As I got to know Gerard an additional personal challenge emerged. I wanted someone different to coach me. I was nonetheless surprised when it emerged that he was a Conservative councillor. I vote Labour and regard myself as being left-of-centre. On reflection, despite believing the homelessness sector to be diverse, it did occur to me that I very rarely spoke to anyone in my working life who was socially or economically conservative in disposition or politically Conservative. Indeed, the only people with right-wing views who I conversed with regularly were some of my organisation’s service users who were often impressively articulate when it came to political debate. Somehow, this only led to me feeling more respect for Gerard and allowed us to start each session with some mock, yet serious, political jousting. What I never doubted was that Gerard had integrity.
From coach to mentor
At some stage, I can’t pinpoint exactly when, it became clear that Gerard had moved from coach to mentor. We met more informally, as and when I had specific challenges I wanted to think through. Then, around 2010 I hit a difficult period. The organisation was undergoing some retrenchment as a result of the banking crisis and the onset of the austerity period. The senior team had to make tough decisions about salaries, services and savings. My stress levels rose, and I found myself struggling to sustain myself as a 60-hour week became standard.

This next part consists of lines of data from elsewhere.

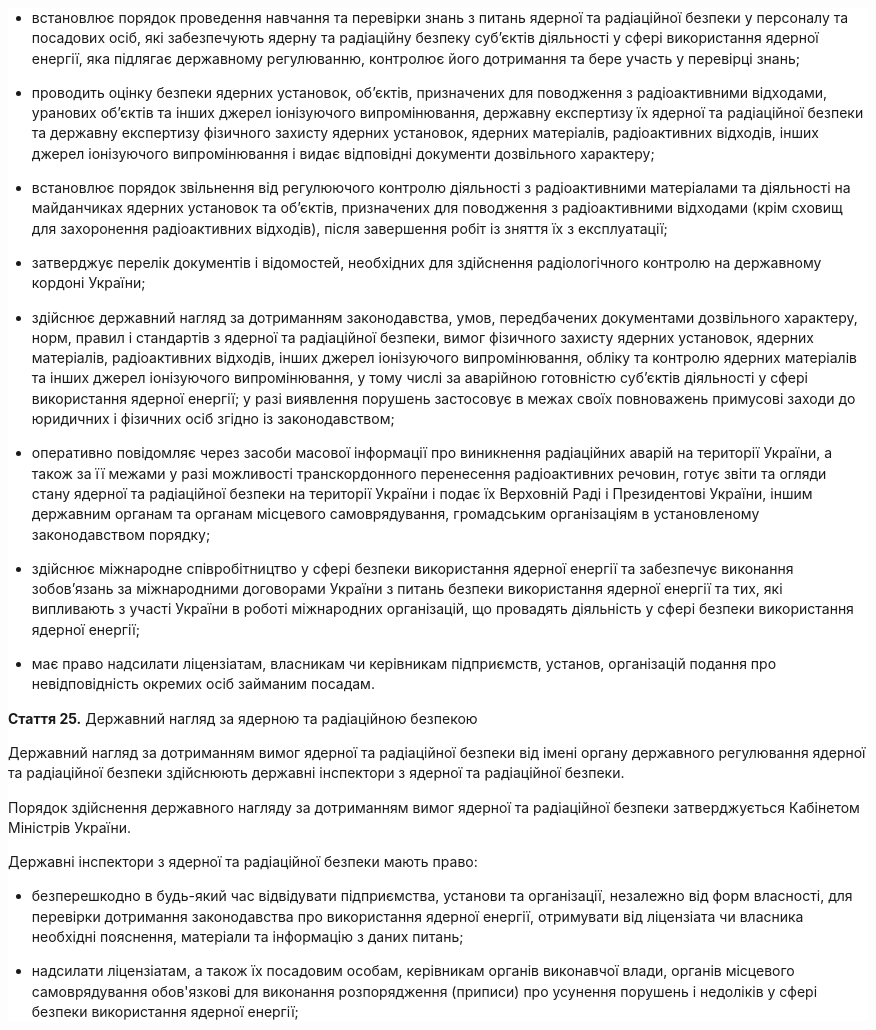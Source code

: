 * встановлює порядок проведення навчання та перевірки знань з питань ядерної та радіаційної безпеки у персоналу та посадових осіб, які забезпечують ядерну та радіаційну безпеку суб’єктів діяльності у сфері використання ядерної енергії, яка підлягає державному регулюванню, контролює його дотримання та бере участь у перевірці знань;

* проводить оцінку безпеки ядерних установок, об’єктів, призначених для поводження з радіоактивними відходами, уранових об’єктів та інших джерел іонізуючого випромінювання, державну експертизу їх ядерної та радіаційної безпеки та державну експертизу фізичного захисту ядерних установок, ядерних матеріалів, радіоактивних відходів, інших джерел іонізуючого випромінювання і видає відповідні документи дозвільного характеру;

* встановлює порядок звільнення від регулюючого контролю діяльності з радіоактивними матеріалами та діяльності на майданчиках ядерних установок та об’єктів, призначених для поводження з радіоактивними відходами (крім сховищ для захоронення радіоактивних відходів), після завершення робіт із зняття їх з експлуатації;

* затверджує перелік документів і відомостей, необхідних для здійснення радіологічного контролю на державному кордоні України;

* здійснює державний нагляд за дотриманням законодавства, умов, передбачених документами дозвільного характеру, норм, правил і стандартів з ядерної та радіаційної безпеки, вимог фізичного захисту ядерних установок, ядерних матеріалів, радіоактивних відходів, інших джерел іонізуючого випромінювання, обліку та контролю ядерних матеріалів та інших джерел іонізуючого випромінювання, у тому числі за аварійною готовністю суб’єктів діяльності у сфері використання ядерної енергії; у разі виявлення порушень застосовує в межах своїх повноважень примусові заходи до юридичних і фізичних осіб згідно із законодавством;

* оперативно повідомляє через засоби масової інформації про виникнення радіаційних аварій на території України, а також за її межами у разі можливості транскордонного перенесення радіоактивних речовин, готує звіти та огляди стану ядерної та радіаційної безпеки на території України і подає їх Верховній Раді і Президентові України, іншим державним органам та органам місцевого самоврядування, громадським організаціям в установленому законодавством порядку;

* здійснює міжнародне співробітництво у сфері безпеки використання ядерної енергії та забезпечує виконання зобов’язань за міжнародними договорами України з питань безпеки використання ядерної енергії та тих, які випливають з участі України в роботі міжнародних організацій, що провадять діяльність у сфері безпеки використання ядерної енергії;

* має право надсилати ліцензіатам, власникам чи керівникам підприємств, установ, організацій подання про невідповідність окремих осіб займаним посадам.

**Стаття 25.** Державний нагляд за ядерною та радіаційною безпекою

Державний нагляд за дотриманням вимог ядерної та радіаційної безпеки від імені органу державного регулювання ядерної та радіаційної безпеки здійснюють державні інспектори з ядерної та радіаційної безпеки.

Порядок здійснення державного нагляду за дотриманням вимог ядерної та радіаційної безпеки затверджується Кабінетом Міністрів України.

Державні інспектори з ядерної та радіаційної безпеки мають право:

* безперешкодно в будь-який час відвідувати підприємства, установи та організації, незалежно від форм власності, для перевірки дотримання законодавства про використання ядерної енергії, отримувати від ліцензіата чи власника необхідні пояснення, матеріали та інформацію з даних питань;

* надсилати ліцензіатам, а також їх посадовим особам, керівникам органів виконавчої влади, органів місцевого самоврядування обов'язкові для виконання розпорядження (приписи) про усунення порушень і недоліків у сфері безпеки використання ядерної енергії;
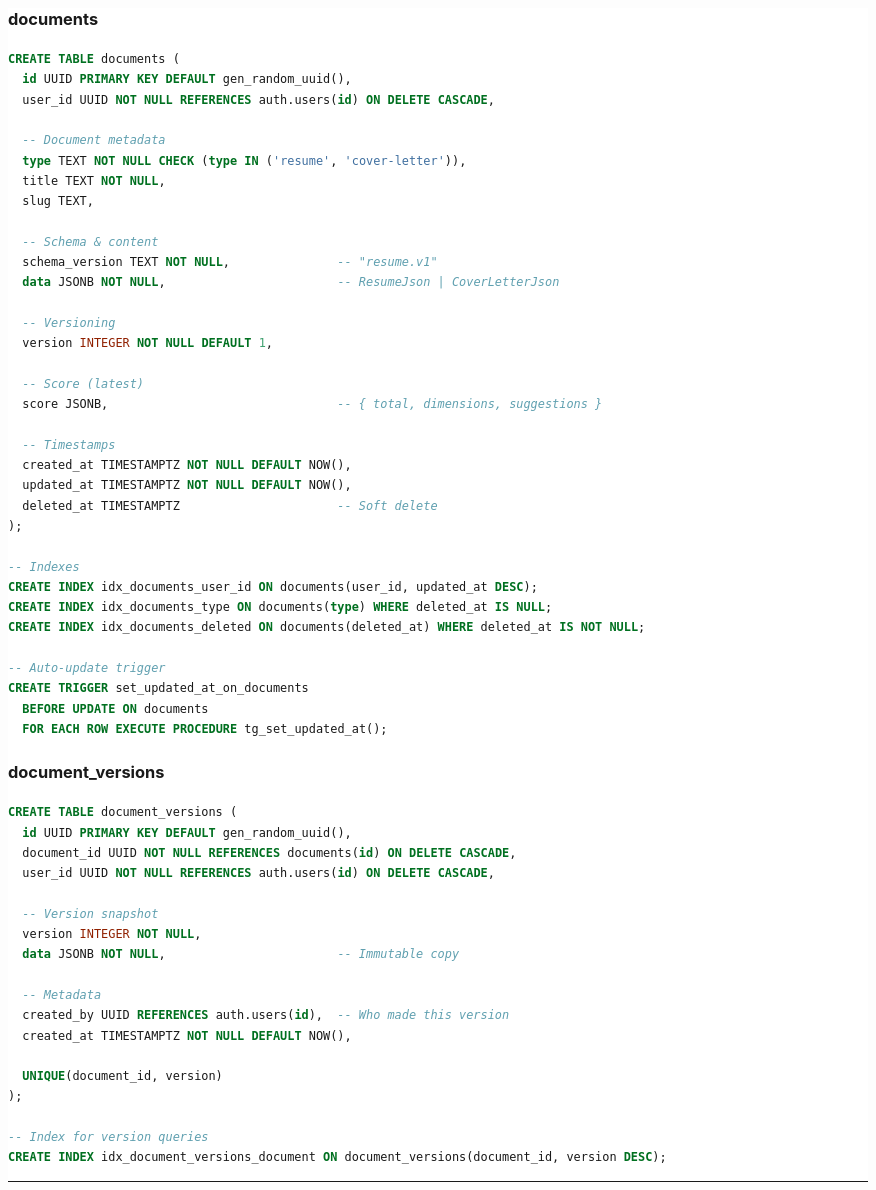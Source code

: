 ### documents
```sql
CREATE TABLE documents (
  id UUID PRIMARY KEY DEFAULT gen_random_uuid(),
  user_id UUID NOT NULL REFERENCES auth.users(id) ON DELETE CASCADE,

  -- Document metadata
  type TEXT NOT NULL CHECK (type IN ('resume', 'cover-letter')),
  title TEXT NOT NULL,
  slug TEXT,

  -- Schema & content
  schema_version TEXT NOT NULL,               -- "resume.v1"
  data JSONB NOT NULL,                        -- ResumeJson | CoverLetterJson

  -- Versioning
  version INTEGER NOT NULL DEFAULT 1,

  -- Score (latest)
  score JSONB,                                -- { total, dimensions, suggestions }

  -- Timestamps
  created_at TIMESTAMPTZ NOT NULL DEFAULT NOW(),
  updated_at TIMESTAMPTZ NOT NULL DEFAULT NOW(),
  deleted_at TIMESTAMPTZ                      -- Soft delete
);

-- Indexes
CREATE INDEX idx_documents_user_id ON documents(user_id, updated_at DESC);
CREATE INDEX idx_documents_type ON documents(type) WHERE deleted_at IS NULL;
CREATE INDEX idx_documents_deleted ON documents(deleted_at) WHERE deleted_at IS NOT NULL;

-- Auto-update trigger
CREATE TRIGGER set_updated_at_on_documents
  BEFORE UPDATE ON documents
  FOR EACH ROW EXECUTE PROCEDURE tg_set_updated_at();
```

### document_versions
```sql
CREATE TABLE document_versions (
  id UUID PRIMARY KEY DEFAULT gen_random_uuid(),
  document_id UUID NOT NULL REFERENCES documents(id) ON DELETE CASCADE,
  user_id UUID NOT NULL REFERENCES auth.users(id) ON DELETE CASCADE,

  -- Version snapshot
  version INTEGER NOT NULL,
  data JSONB NOT NULL,                        -- Immutable copy

  -- Metadata
  created_by UUID REFERENCES auth.users(id),  -- Who made this version
  created_at TIMESTAMPTZ NOT NULL DEFAULT NOW(),

  UNIQUE(document_id, version)
);

-- Index for version queries
CREATE INDEX idx_document_versions_document ON document_versions(document_id, version DESC);
```

---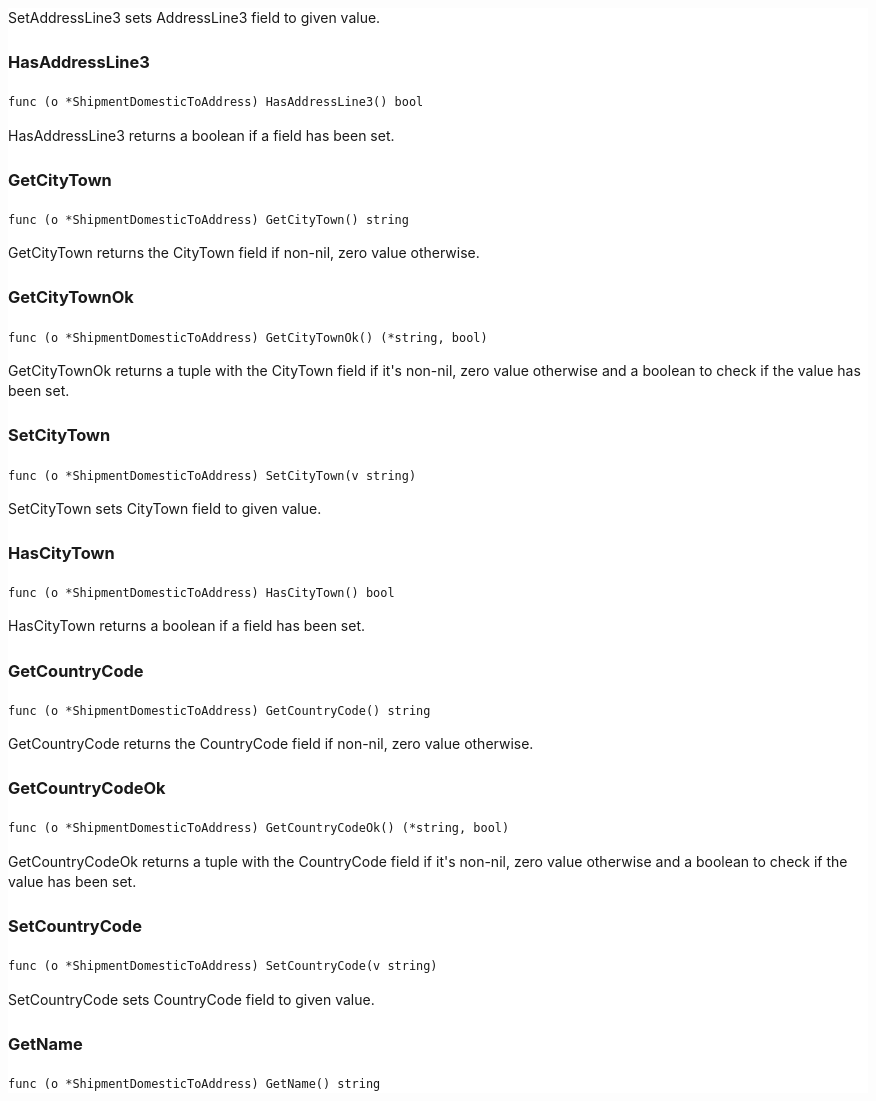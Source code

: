SetAddressLine3 sets AddressLine3 field to given value.

### HasAddressLine3

`func (o *ShipmentDomesticToAddress) HasAddressLine3() bool`

HasAddressLine3 returns a boolean if a field has been set.

### GetCityTown

`func (o *ShipmentDomesticToAddress) GetCityTown() string`

GetCityTown returns the CityTown field if non-nil, zero value otherwise.

### GetCityTownOk

`func (o *ShipmentDomesticToAddress) GetCityTownOk() (*string, bool)`

GetCityTownOk returns a tuple with the CityTown field if it's non-nil, zero value otherwise
and a boolean to check if the value has been set.

### SetCityTown

`func (o *ShipmentDomesticToAddress) SetCityTown(v string)`

SetCityTown sets CityTown field to given value.

### HasCityTown

`func (o *ShipmentDomesticToAddress) HasCityTown() bool`

HasCityTown returns a boolean if a field has been set.

### GetCountryCode

`func (o *ShipmentDomesticToAddress) GetCountryCode() string`

GetCountryCode returns the CountryCode field if non-nil, zero value otherwise.

### GetCountryCodeOk

`func (o *ShipmentDomesticToAddress) GetCountryCodeOk() (*string, bool)`

GetCountryCodeOk returns a tuple with the CountryCode field if it's non-nil, zero value otherwise
and a boolean to check if the value has been set.

### SetCountryCode

`func (o *ShipmentDomesticToAddress) SetCountryCode(v string)`

SetCountryCode sets CountryCode field to given value.


### GetName

`func (o *ShipmentDomesticToAddress) GetName() string`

We had two excellent sessions entirely dedicated to dealing with stress which I found inordinately helpful. At the end I asked Gerard to recommend a good book on the subject. ‘I’ll send you mine.’ he said, ‘but ignore the chapter on coffee as the science now says it’s good for us’. His published book duly turned up in the post and is still there in my bookcase: ‘Stress Management – the Essential Guide to Thinking and Working Smarter.’ He was a modest man.
In 2018 I moved from the homelessness sector to the civil service and our meetings became less frequent. And then, as with many relationships, ours was fully ruptured by Covid-19. We met one last time when I took Gerard out for a meal in a central London restaurant. It was, of course, an entirely insufficient way of thanking him. We chatted cheerfully and I tried to express how important he had been to me, but he waved his hand at me dismissively, claiming that he was only ever just pointing me in the right direction. Which simply isn’t true. I miss Gerard and miss having a mentor. I like to think that I eventually became a half-decent Chief Executive, and for that I am forever indebted to him.